La polémique éclate immédiatement. Son salaire d'EDF s'élève à 1,6 million d'euros par an. Sa rémunération chez Veolia à 450 000 euros supplémentaires. Sous pression médiatique et politique, il renonce finalement à son revenu chez Veolia – tout en conservant le poste. Il touchera par ailleurs une retraite chapeau de Veolia de 720 000 euros par an.
Proglio PDG d'EDF, Rosatom et le départ de 2014
À la tête d'EDF de 2009 à 2014, Proglio porte une conviction forte : la filière nucléaire française doit être relancée et exportée. Il signe plusieurs accords de coopération avec des entreprises russes, dont Rosatom – le géant nucléaire d'État russe alors principal client des turbines Arabelle fabriquées par Alstom pour EDF. Il est nommé au conseil d'administration des projets internationaux de Rosatom, et siège aux conseils de deux entreprises dont Rosatom est principal actionnaire — Akkuyu Nuclear (Turquie) et Fennovoima (Finlande). Ces liens, noués avant l'invasion de l'Ukraine, feront l'objet d'une attention particulière des années plus tard.

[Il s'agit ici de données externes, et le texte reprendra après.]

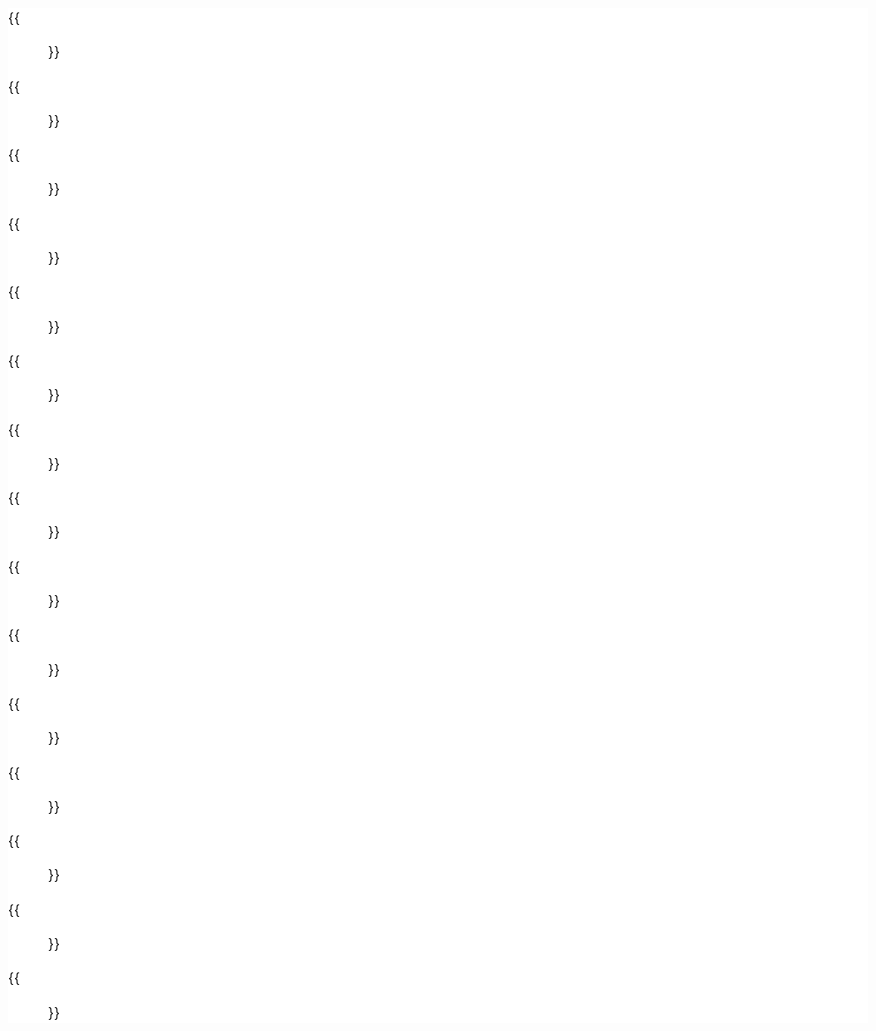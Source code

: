 <div class="col-12 col-md-6 col-lg-4 item">
{{<figure src="/image/成都/c10.jpg">}}
</div>

<div class="col-12 col-md-6 col-lg-4 item">
{{<figure src="/image/成都/c11.jpg">}}
</div>

<div class="col-12 col-md-6 col-lg-4 item">
{{<figure src="/image/成都/c12.jpg">}}
</div>

<div class="col-12 col-md-6 col-lg-4 item">
{{<figure src="/image/成都/c13.jpg">}}
</div>

<div class="col-12 col-md-6 col-lg-4 item">
{{<figure src="/image/成都/c14.jpg">}}
</div>

<div class="col-12 col-md-6 col-lg-4 item">
{{<figure src="/image/成都/c15.jpg">}}
</div>

<div class="col-12 col-md-6 col-lg-4 item">
{{<figure src="/image/成都/c16.jpg">}}
</div>

<div class="col-12 col-md-6 col-lg-4 item">
{{<figure src="/image/成都/c17.jpg">}}
</div>

<div class="col-12 col-md-6 col-lg-4 item">
{{<figure src="/image/成都/c18.jpg">}}
</div>

<div class="col-12 col-md-6 col-lg-4 item">
{{<figure src="/image/成都/c19.png">}}
</div>

<div class="col-12 col-md-6 col-lg-4 item">
{{<figure src="/image/成都/c20.jpg">}}
</div>

<div class="col-12 col-md-6 col-lg-4 item">
{{<figure src="/image/成都/c21.jpg">}}
</div>

<div class="col-12 col-md-6 col-lg-4 item">
{{<figure src="/image/成都/c22.jpg">}}
</div>

<div class="col-12 col-md-6 col-lg-4 item">
{{<figure src="/image/成都/c23.jpg">}}
</div>

<div class="col-12 col-md-6 col-lg-4 item">
{{<figure src="/image/成都/c24.jpg">}}
</div>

En novembre 2014, son mandat à la tête d'EDF n'est pas reconduit. François Hollande lui préfère Jean-Bernard Lévy. Il est également président du conseil d'établissement d'HEC Paris depuis 2005 — une façon de rester lié à l'école qui l'a formé, depuis le sommet de l'institution. Pour les alumni de HEC Paris, Henri Proglio incarne une trajectoire rarissime dans le monde des grandes écoles : celle du stagiaire devenu PDG dans la même maison, sans passer par les cabinets de conseil, les banques d'affaires ou les postes ministériels. Une ascension par l'interne, la fidélité et la durée.
Questions fréquentes sur Henri Proglio
Quelle école a fait Henri Proglio ?
Henri Proglio est diplômé de HEC Paris (promotion 1971). Il est entré à la Compagnie générale des eaux comme stagiaire la même année en répondant à une petite annonce, et y a fait toute sa carrière jusqu'à en devenir PDG en 2003. Il préside le conseil d'établissement d'HEC Paris depuis 2005.

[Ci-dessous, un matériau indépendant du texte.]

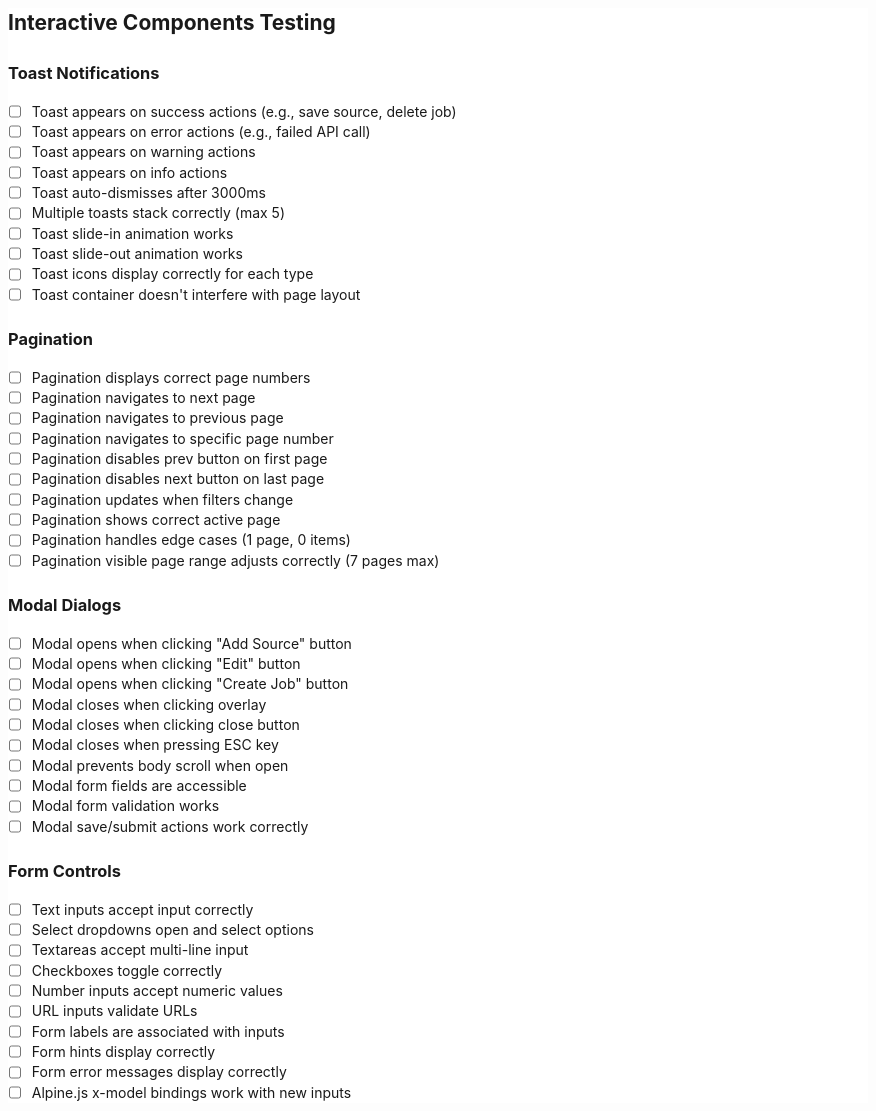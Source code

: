 ## Interactive Components Testing

### Toast Notifications
- [ ] Toast appears on success actions (e.g., save source, delete job)
- [ ] Toast appears on error actions (e.g., failed API call)
- [ ] Toast appears on warning actions
- [ ] Toast appears on info actions
- [ ] Toast auto-dismisses after 3000ms
- [ ] Multiple toasts stack correctly (max 5)
- [ ] Toast slide-in animation works
- [ ] Toast slide-out animation works
- [ ] Toast icons display correctly for each type
- [ ] Toast container doesn't interfere with page layout

### Pagination
- [ ] Pagination displays correct page numbers
- [ ] Pagination navigates to next page
- [ ] Pagination navigates to previous page
- [ ] Pagination navigates to specific page number
- [ ] Pagination disables prev button on first page
- [ ] Pagination disables next button on last page
- [ ] Pagination updates when filters change
- [ ] Pagination shows correct active page
- [ ] Pagination handles edge cases (1 page, 0 items)
- [ ] Pagination visible page range adjusts correctly (7 pages max)

### Modal Dialogs
- [ ] Modal opens when clicking \"Add Source\" button
- [ ] Modal opens when clicking \"Edit\" button
- [ ] Modal opens when clicking \"Create Job\" button
- [ ] Modal closes when clicking overlay
- [ ] Modal closes when clicking close button
- [ ] Modal closes when pressing ESC key
- [ ] Modal prevents body scroll when open
- [ ] Modal form fields are accessible
- [ ] Modal form validation works
- [ ] Modal save/submit actions work correctly

### Form Controls
- [ ] Text inputs accept input correctly
- [ ] Select dropdowns open and select options
- [ ] Textareas accept multi-line input
- [ ] Checkboxes toggle correctly
- [ ] Number inputs accept numeric values
- [ ] URL inputs validate URLs
- [ ] Form labels are associated with inputs
- [ ] Form hints display correctly
- [ ] Form error messages display correctly
- [ ] Alpine.js x-model bindings work with new inputs
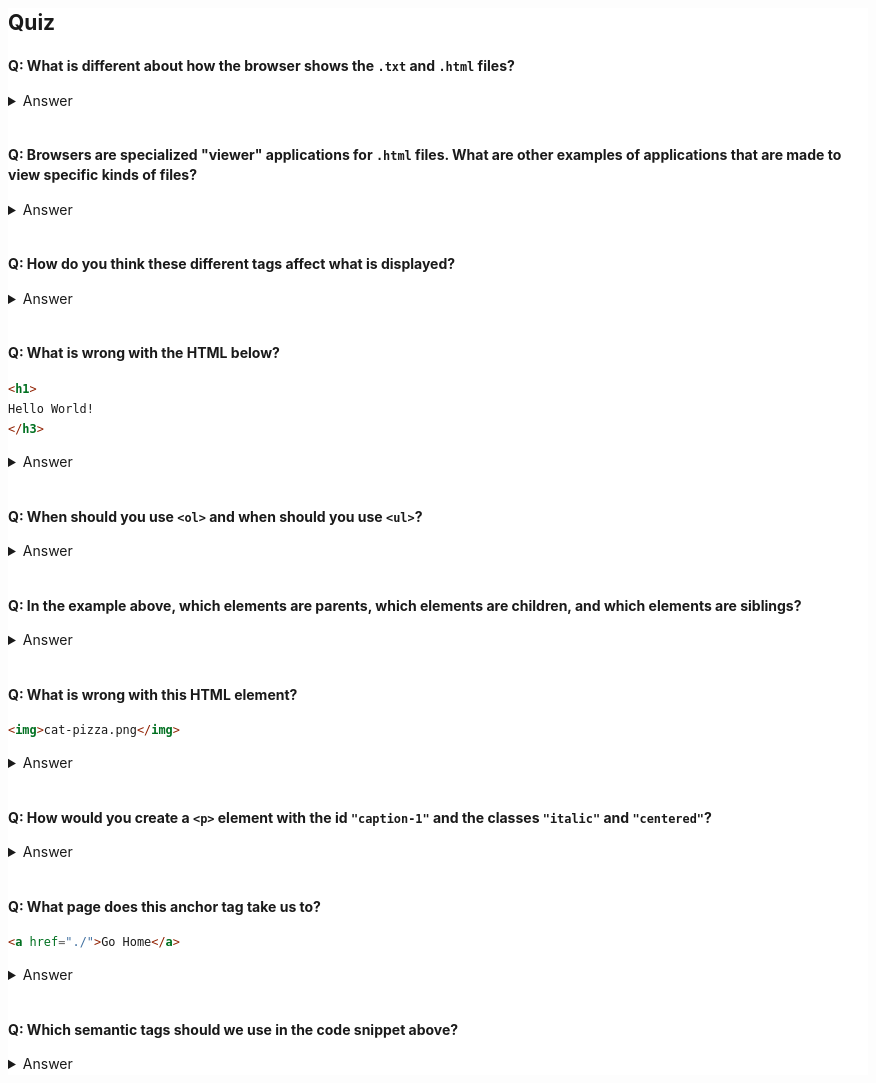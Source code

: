 ## Quiz

**Q: What is different about how the browser shows the `.txt` and `.html` files?**

<details><summary>Answer</summary></details><br>

**Q: Browsers are specialized "viewer" applications for `.html` files. What are other examples of applications that are made to view specific kinds of files?**

<details><summary>Answer</summary></details><br>

**Q: How do you think these different tags affect what is displayed?**

<details><summary>Answer</summary></details><br>

**Q: What is wrong with the HTML below?**

```html
<h1>
Hello World!
</h3>
```

<details><summary>Answer</summary></details><br>

**Q: When should you use `<ol>` and when should you use `<ul>`?**

<details><summary>Answer</summary></details><br>

**Q: In the example above, which elements are parents, which elements are children, and which elements are siblings?**

<details><summary>Answer</summary></details><br>

**Q: What is wrong with this HTML element?**

```html
<img>cat-pizza.png</img>
```

<details><summary>Answer</summary></details><br>

**Q: How would you create a `<p>` element with the id `"caption-1"` and the classes `"italic"` and `"centered"`?**

<details><summary>Answer</summary></details><br>

**Q: What page does this anchor tag take us to?**

```html
<a href="./">Go Home</a>
```

<details><summary>Answer</summary></details><br>

**Q: Which semantic tags should we use in the code snippet above?**

<details><summary>Answer</summary></details>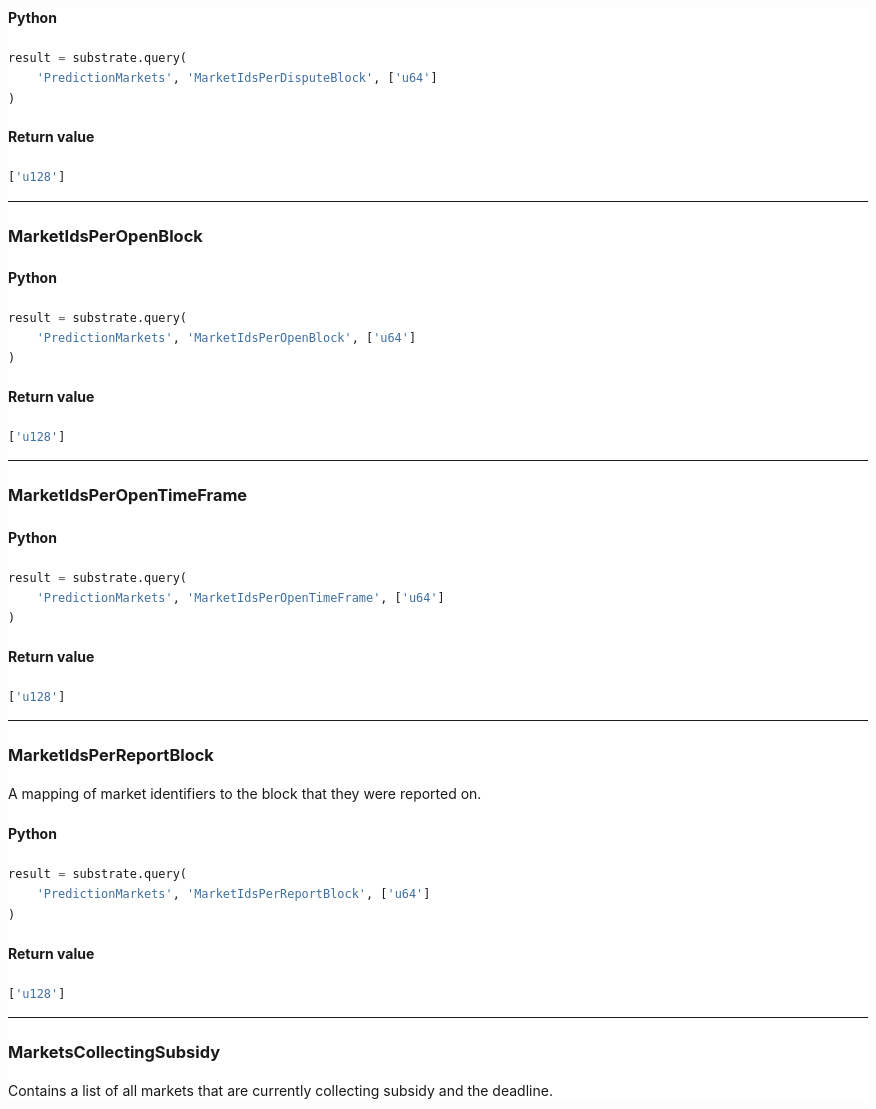#### Python
```python
result = substrate.query(
    'PredictionMarkets', 'MarketIdsPerDisputeBlock', ['u64']
)
```

#### Return value
```python
['u128']
```
---------
### MarketIdsPerOpenBlock

#### Python
```python
result = substrate.query(
    'PredictionMarkets', 'MarketIdsPerOpenBlock', ['u64']
)
```

#### Return value
```python
['u128']
```
---------
### MarketIdsPerOpenTimeFrame

#### Python
```python
result = substrate.query(
    'PredictionMarkets', 'MarketIdsPerOpenTimeFrame', ['u64']
)
```

#### Return value
```python
['u128']
```
---------
### MarketIdsPerReportBlock
 A mapping of market identifiers to the block that they were reported on.

#### Python
```python
result = substrate.query(
    'PredictionMarkets', 'MarketIdsPerReportBlock', ['u64']
)
```

#### Return value
```python
['u128']
```
---------
### MarketsCollectingSubsidy
 Contains a list of all markets that are currently collecting subsidy and the deadline.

Combien de temps Henri Proglio a-t-il dirigé Veolia et EDF ?
Henri Proglio a dirigé Veolia Environnement de 2003 à 2009 (6 ans comme PDG, après y être entré en 2000 comme président du directoire). Il a ensuite dirigé EDF de 2009 à 2014 (5 ans). Au total, il avait passé 39 ans dans le groupe CGE-Veolia, depuis son arrivée comme stagiaire en 1971.
Pourquoi la nomination d'Henri Proglio à EDF en 2009 a-t-elle été controversée ?
La nomination d'Henri Proglio à EDF en 2009 avait suscité une controverse car il avait posé comme condition de conserver une fonction non exécutive rémunérée chez Veolia. Cumulant un salaire de 1,6 million d'euros chez EDF et 450 000 euros chez Veolia, il avait finalement renoncé à la rémunération Veolia sous pression politique, tout en conservant son poste. Il touche par ailleurs une retraite chapeau de Veolia de 720 000 euros par an.